■ Task description ■
Word for word, please restate each record and pass over the pictures.

Top of Record excerpts

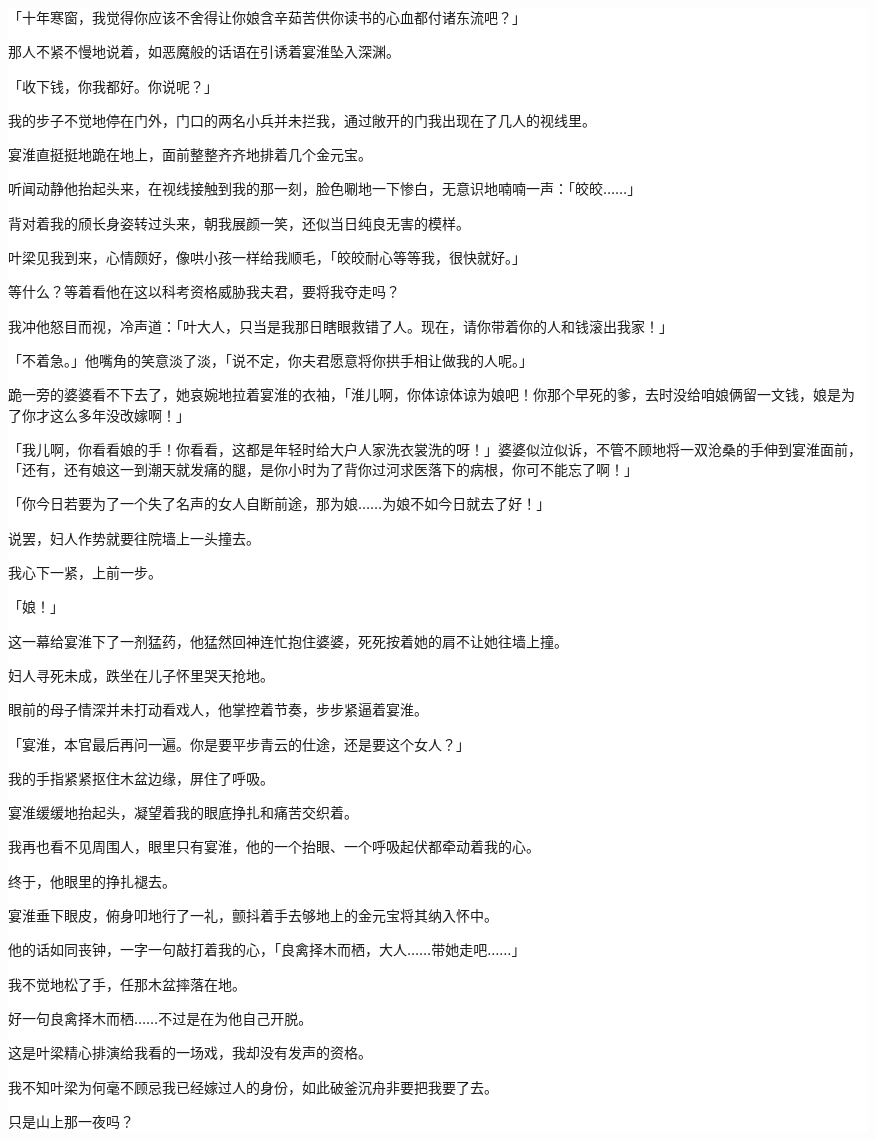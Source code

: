 「十年寒窗，我觉得你应该不舍得让你娘含辛茹苦供你读书的心血都付诸东流吧？」

那人不紧不慢地说着，如恶魔般的话语在引诱着宴淮坠入深渊。

「收下钱，你我都好。你说呢？」

我的步子不觉地停在门外，门口的两名小兵并未拦我，通过敞开的门我出现在了几人的视线里。

宴淮直挺挺地跪在地上，面前整整齐齐地排着几个金元宝。

听闻动静他抬起头来，在视线接触到我的那一刻，脸色唰地一下惨白，无意识地喃喃一声：「皎皎……」

背对着我的颀长身姿转过头来，朝我展颜一笑，还似当日纯良无害的模样。

叶梁见我到来，心情颇好，像哄小孩一样给我顺毛，「皎皎耐心等等我，很快就好。」

等什么？等着看他在这以科考资格威胁我夫君，要将我夺走吗？

我冲他怒目而视，冷声道：「叶大人，只当是我那日瞎眼救错了人。现在，请你带着你的人和钱滚出我家！」

「不着急。」他嘴角的笑意淡了淡，「说不定，你夫君愿意将你拱手相让做我的人呢。」

跪一旁的婆婆看不下去了，她哀婉地拉着宴淮的衣袖，「淮儿啊，你体谅体谅为娘吧！你那个早死的爹，去时没给咱娘俩留一文钱，娘是为了你才这么多年没改嫁啊！」

「我儿啊，你看看娘的手！你看看，这都是年轻时给大户人家洗衣裳洗的呀！」婆婆似泣似诉，不管不顾地将一双沧桑的手伸到宴淮面前，「还有，还有娘这一到潮天就发痛的腿，是你小时为了背你过河求医落下的病根，你可不能忘了啊！」

「你今日若要为了一个失了名声的女人自断前途，那为娘……为娘不如今日就去了好！」

说罢，妇人作势就要往院墙上一头撞去。

我心下一紧，上前一步。

「娘！」

这一幕给宴淮下了一剂猛药，他猛然回神连忙抱住婆婆，死死按着她的肩不让她往墙上撞。

妇人寻死未成，跌坐在儿子怀里哭天抢地。

眼前的母子情深并未打动看戏人，他掌控着节奏，步步紧逼着宴淮。

「宴淮，本官最后再问一遍。你是要平步青云的仕途，还是要这个女人？」

我的手指紧紧抠住木盆边缘，屏住了呼吸。

宴淮缓缓地抬起头，凝望着我的眼底挣扎和痛苦交织着。

我再也看不见周围人，眼里只有宴淮，他的一个抬眼、一个呼吸起伏都牵动着我的心。

终于，他眼里的挣扎褪去。

宴淮垂下眼皮，俯身叩地行了一礼，颤抖着手去够地上的金元宝将其纳入怀中。

他的话如同丧钟，一字一句敲打着我的心，「良禽择木而栖，大人……带她走吧……」

我不觉地松了手，任那木盆摔落在地。

好一句良禽择木而栖……不过是在为他自己开脱。

这是叶梁精心排演给我看的一场戏，我却没有发声的资格。

我不知叶梁为何毫不顾忌我已经嫁过人的身份，如此破釜沉舟非要把我要了去。

只是山上那一夜吗？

Bottom of Record excerpts

■ Result below ■
Source code

: 「十年寒窗，我觉得你应该不舍得让你娘含辛茹苦供你读书的心血都付诸东流吧？」

那人不紧不慢地说着，如恶魔般的话语在引诱着宴淮坠入深渊。

「收下钱，你我都好。你说呢？」

我的步子不觉地停在门外，门口的两名小兵并未拦我，通过敞开的门我出现在了几人的视线里。

宴淮直挺挺地跪在地上，面前整整齐齐地排着几个金元宝。

听闻动静他抬起头来，在视线接触到我的那一刻，脸色唰地一下惨白，无意识地喃喃一声：「皎皎……」

背对着我的颀长身姿转过头来，朝我展颜一笑，还似当日纯良无害的模样。

叶梁见我到来，心情颇好，像哄小孩一样给我顺毛，「皎皎耐心等等我，很快就好。」

等什么？等着看他在这以科考资格威胁我夫君，要将我夺走吗？

我冲他怒目而视，冷声道：「叶大人，只当是我那日瞎眼救错了人。现在，请你带着你的人和钱滚出我家！」

「不着急。」他嘴角的笑意淡了淡，「说不定，你夫君愿意将你拱手相让做我的人呢。」

跪一旁的婆婆看不下去了，她哀婉地拉着宴淮的衣袖，「淮儿啊，你体谅体谅为娘吧！你那个早死的爹，去时没给咱娘俩留一文钱，娘是为了你才这么多年没改嫁啊！」

「我儿啊，你看看娘的手！你看看，这都是年轻时给大户人家洗衣裳洗的呀！」婆婆似泣似诉，不管不顾地将一双沧桑的手伸到宴淮面前，「还有，还有娘这一到潮天就发痛的腿，是你小时为了背你过河求医落下的病根，你可不能忘了啊！」

「你今日若要为了一个失了名声的女人自断前途，那为娘……为娘不如今日就去了好！」

说罢，妇人作势就要往院墙上一头撞去。

我心下一紧，上前一步。

「娘！」

这一幕给宴淮下了一剂猛药，他猛然回神连忙抱住婆婆，死死按着她的肩不让她往墙上撞。

妇人寻死未成，跌坐在儿子怀里哭天抢地。

眼前的母子情深并未打动看戏人，他掌控着节奏，步步紧逼着宴淮。

「宴淮，本官最后再问一遍。你是要平步青云的仕途，还是要这个女人？」

我的手指紧紧抠住木盆边缘，屏住了呼吸。

宴淮缓缓地抬起头，凝望着我的眼底挣扎和痛苦交织着。

我再也看不见周围人，眼里只有宴淮，他的一个抬眼、一个呼吸起伏都牵动着我的心。

终于，他眼里的挣扎褪去。

宴淮垂下眼皮，俯身叩地行了一礼，颤抖着手去够地上的金元宝将其纳入怀中。

他的话如同丧钟，一字一句敲打着我的心，「良禽择木而栖，大人……带她走吧……」

我不觉地松了手，任那木盆摔落在地。

好一句良禽择木而栖……不过是在为他自己开脱。

这是叶梁精心排演给我看的一场戏，我却没有发声的资格。

我不知叶梁为何毫不顾忌我已经嫁过人的身份，如此破釜沉舟非要把我要了去。

只是山上那一夜吗？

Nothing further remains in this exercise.